(Pictures paired with source code)
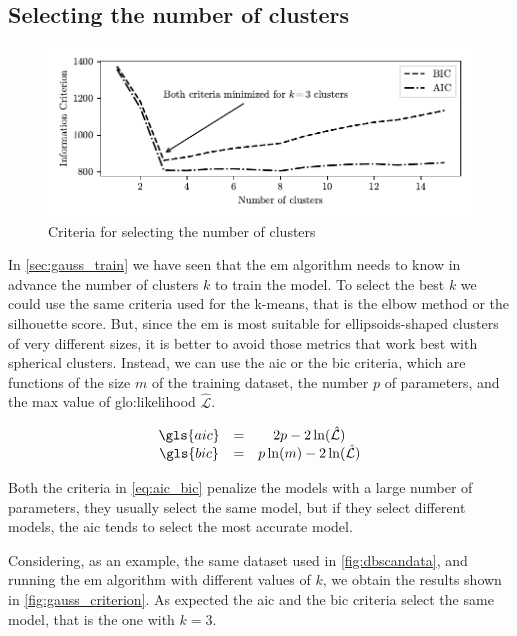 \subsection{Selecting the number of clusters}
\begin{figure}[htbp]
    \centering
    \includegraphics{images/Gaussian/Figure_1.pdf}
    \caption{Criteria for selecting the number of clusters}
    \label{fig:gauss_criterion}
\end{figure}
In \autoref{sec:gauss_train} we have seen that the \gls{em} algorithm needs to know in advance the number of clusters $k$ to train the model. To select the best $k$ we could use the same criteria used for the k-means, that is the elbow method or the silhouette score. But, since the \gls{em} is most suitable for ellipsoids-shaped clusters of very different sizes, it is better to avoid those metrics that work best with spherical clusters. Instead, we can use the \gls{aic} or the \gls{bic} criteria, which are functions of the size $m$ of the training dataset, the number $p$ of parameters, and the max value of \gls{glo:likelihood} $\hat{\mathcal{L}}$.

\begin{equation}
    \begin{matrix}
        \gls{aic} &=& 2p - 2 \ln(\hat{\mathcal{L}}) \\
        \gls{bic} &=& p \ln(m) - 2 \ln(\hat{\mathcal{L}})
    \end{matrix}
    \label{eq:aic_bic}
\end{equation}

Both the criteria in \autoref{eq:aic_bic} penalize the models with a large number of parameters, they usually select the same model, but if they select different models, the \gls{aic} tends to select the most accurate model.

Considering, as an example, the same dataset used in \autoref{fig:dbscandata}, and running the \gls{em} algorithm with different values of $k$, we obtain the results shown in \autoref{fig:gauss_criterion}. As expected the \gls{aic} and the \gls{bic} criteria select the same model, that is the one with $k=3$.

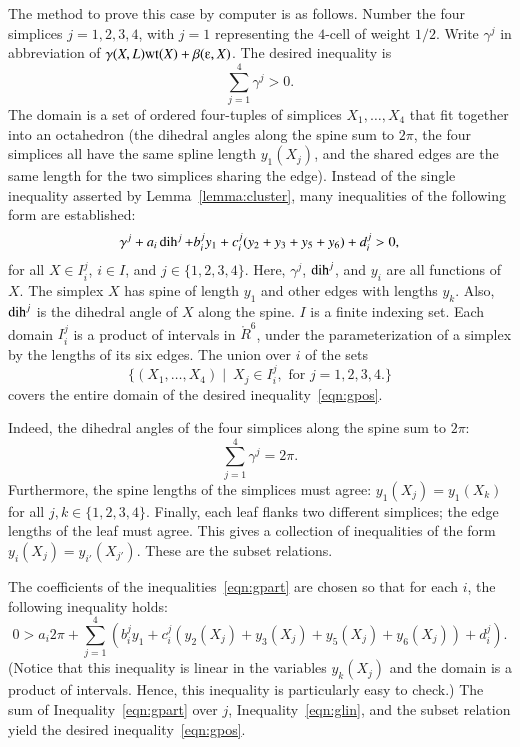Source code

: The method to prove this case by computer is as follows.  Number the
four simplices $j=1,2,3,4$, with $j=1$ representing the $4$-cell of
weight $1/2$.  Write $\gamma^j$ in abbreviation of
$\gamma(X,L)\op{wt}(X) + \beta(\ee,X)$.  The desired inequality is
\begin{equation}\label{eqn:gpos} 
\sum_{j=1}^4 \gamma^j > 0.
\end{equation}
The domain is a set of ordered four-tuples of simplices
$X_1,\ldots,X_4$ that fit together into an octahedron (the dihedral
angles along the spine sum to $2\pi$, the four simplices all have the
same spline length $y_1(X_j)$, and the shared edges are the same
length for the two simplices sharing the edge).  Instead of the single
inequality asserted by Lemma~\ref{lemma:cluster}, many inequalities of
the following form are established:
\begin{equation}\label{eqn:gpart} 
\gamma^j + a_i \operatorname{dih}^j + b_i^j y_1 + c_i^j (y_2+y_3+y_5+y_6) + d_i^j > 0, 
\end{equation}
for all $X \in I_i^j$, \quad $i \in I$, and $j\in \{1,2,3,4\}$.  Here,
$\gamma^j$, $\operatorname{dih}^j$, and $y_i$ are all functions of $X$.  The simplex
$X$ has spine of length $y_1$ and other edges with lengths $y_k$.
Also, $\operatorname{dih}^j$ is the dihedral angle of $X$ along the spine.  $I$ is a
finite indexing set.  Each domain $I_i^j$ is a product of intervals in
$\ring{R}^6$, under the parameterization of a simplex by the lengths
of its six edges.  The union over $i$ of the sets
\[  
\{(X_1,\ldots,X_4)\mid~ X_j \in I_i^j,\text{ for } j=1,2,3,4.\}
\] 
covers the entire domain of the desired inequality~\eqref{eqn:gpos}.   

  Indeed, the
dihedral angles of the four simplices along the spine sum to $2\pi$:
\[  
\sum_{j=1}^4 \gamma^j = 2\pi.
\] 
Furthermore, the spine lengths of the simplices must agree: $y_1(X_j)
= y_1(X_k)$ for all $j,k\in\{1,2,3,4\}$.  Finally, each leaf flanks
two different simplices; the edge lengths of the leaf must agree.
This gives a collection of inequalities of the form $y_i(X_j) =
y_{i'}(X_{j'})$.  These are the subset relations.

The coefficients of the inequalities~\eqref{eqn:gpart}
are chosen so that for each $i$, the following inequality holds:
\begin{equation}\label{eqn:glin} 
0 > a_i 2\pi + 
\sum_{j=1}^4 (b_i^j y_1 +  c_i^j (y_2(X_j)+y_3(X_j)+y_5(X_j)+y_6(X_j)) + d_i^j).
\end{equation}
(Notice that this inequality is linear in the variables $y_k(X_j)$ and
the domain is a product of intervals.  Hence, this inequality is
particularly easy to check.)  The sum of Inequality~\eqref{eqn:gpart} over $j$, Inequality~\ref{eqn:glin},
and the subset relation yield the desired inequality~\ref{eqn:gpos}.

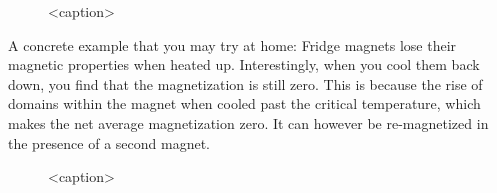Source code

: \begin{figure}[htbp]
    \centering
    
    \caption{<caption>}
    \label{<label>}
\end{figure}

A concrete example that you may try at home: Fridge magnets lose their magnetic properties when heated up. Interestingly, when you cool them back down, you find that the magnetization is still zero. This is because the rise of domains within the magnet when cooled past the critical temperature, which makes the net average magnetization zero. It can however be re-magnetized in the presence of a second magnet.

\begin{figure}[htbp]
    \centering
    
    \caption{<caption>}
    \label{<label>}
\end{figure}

__Work required__: Pictures are to be dropped, and every record is to be copied exactly.

__Response to this task__:
 \subsection{Selecting the number of clusters}
\begin{figure}[htbp]
    \centering
    \includegraphics{images/Gaussian/Figure_1.pdf}
    \caption{Criteria for selecting the number of clusters}
    \label{fig:gauss_criterion}
\end{figure}
In \autoref{sec:gauss_train} we have seen that the \gls{em} algorithm needs to know in advance the number of clusters $k$ to train the model. To select the best $k$ we could use the same criteria used for the k-means, that is the elbow method or the silhouette score. But, since the \gls{em} is most suitable for ellipsoids-shaped clusters of very different sizes, it is better to avoid those metrics that work best with spherical clusters. Instead, we can use the \gls{aic} or the \gls{bic} criteria, which are functions of the size $m$ of the training dataset, the number $p$ of parameters, and the max value of \gls{glo:likelihood} $\hat{\mathcal{L}}$.

\begin{equation}
    \begin{matrix}
        \gls{aic} &=& 2p - 2 \ln(\hat{\mathcal{L}}) \\
        \gls{bic} &=& p \ln(m) - 2 \ln(\hat{\mathcal{L}})
    \end{matrix}
    \label{eq:aic_bic}
\end{equation}

Both the criteria in \autoref{eq:aic_bic} penalize the models with a large number of parameters, they usually select the same model, but if they select different models, the \gls{aic} tends to select the most accurate model.

Considering, as an example, the same dataset used in \autoref{fig:dbscandata}, and running the \gls{em} algorithm with different values of $k$, we obtain the results shown in \autoref{fig:gauss_criterion}. As expected the \gls{aic} and the \gls{bic} criteria select the same model, that is the one with $k=3$.

Source code

: The method to prove this case by computer is as follows.  Number the
four simplices $j=1,2,3,4$, with $j=1$ representing the $4$-cell of
weight $1/2$.  Write $\gamma^j$ in abbreviation of
$\gamma(X,L)\op{wt}(X) + \beta(\ee,X)$.  The desired inequality is
\begin{equation}\label{eqn:gpos} 
\sum_{j=1}^4 \gamma^j > 0.
\end{equation}
The domain is a set of ordered four-tuples of simplices
$X_1,\ldots,X_4$ that fit together into an octahedron (the dihedral
angles along the spine sum to $2\pi$, the four simplices all have the
same spline length $y_1(X_j)$, and the shared edges are the same
length for the two simplices sharing the edge).  Instead of the single
inequality asserted by Lemma~\ref{lemma:cluster}, many inequalities of
the following form are established:
\begin{equation}\label{eqn:gpart} 
\gamma^j + a_i \operatorname{dih}^j + b_i^j y_1 + c_i^j (y_2+y_3+y_5+y_6) + d_i^j > 0, 
\end{equation}
for all $X \in I_i^j$, \quad $i \in I$, and $j\in \{1,2,3,4\}$.  Here,
$\gamma^j$, $\operatorname{dih}^j$, and $y_i$ are all functions of $X$.  The simplex
$X$ has spine of length $y_1$ and other edges with lengths $y_k$.
Also, $\operatorname{dih}^j$ is the dihedral angle of $X$ along the spine.  $I$ is a
finite indexing set.  Each domain $I_i^j$ is a product of intervals in
$\ring{R}^6$, under the parameterization of a simplex by the lengths
of its six edges.  The union over $i$ of the sets
\[  
\{(X_1,\ldots,X_4)\mid~ X_j \in I_i^j,\text{ for } j=1,2,3,4.\}
\] 
covers the entire domain of the desired inequality~\eqref{eqn:gpos}.   

  Indeed, the
dihedral angles of the four simplices along the spine sum to $2\pi$:
\[  
\sum_{j=1}^4 \gamma^j = 2\pi.
\] 
Furthermore, the spine lengths of the simplices must agree: $y_1(X_j)
= y_1(X_k)$ for all $j,k\in\{1,2,3,4\}$.  Finally, each leaf flanks
two different simplices; the edge lengths of the leaf must agree.
This gives a collection of inequalities of the form $y_i(X_j) =
y_{i'}(X_{j'})$.  These are the subset relations.

The coefficients of the inequalities~\eqref{eqn:gpart}
are chosen so that for each $i$, the following inequality holds:
\begin{equation}\label{eqn:glin} 
0 > a_i 2\pi + 
\sum_{j=1}^4 (b_i^j y_1 +  c_i^j (y_2(X_j)+y_3(X_j)+y_5(X_j)+y_6(X_j)) + d_i^j).
\end{equation}
(Notice that this inequality is linear in the variables $y_k(X_j)$ and
the domain is a product of intervals.  Hence, this inequality is
particularly easy to check.)  The sum of Inequality~\eqref{eqn:gpart} over $j$, Inequality~\ref{eqn:glin},
and the subset relation yield the desired inequality~\ref{eqn:gpos}.

Source code

: \begin{figure}[htbp]
    \centering
    
    \caption{<caption>}
    \label{<label>}
\end{figure}

A concrete example that you may try at home: Fridge magnets lose their magnetic properties when heated up. Interestingly, when you cool them back down, you find that the magnetization is still zero. This is because the rise of domains within the magnet when cooled past the critical temperature, which makes the net average magnetization zero. It can however be re-magnetized in the presence of a second magnet.

\begin{figure}[htbp]
    \centering
    
    \caption{<caption>}
    \label{<label>}
\end{figure}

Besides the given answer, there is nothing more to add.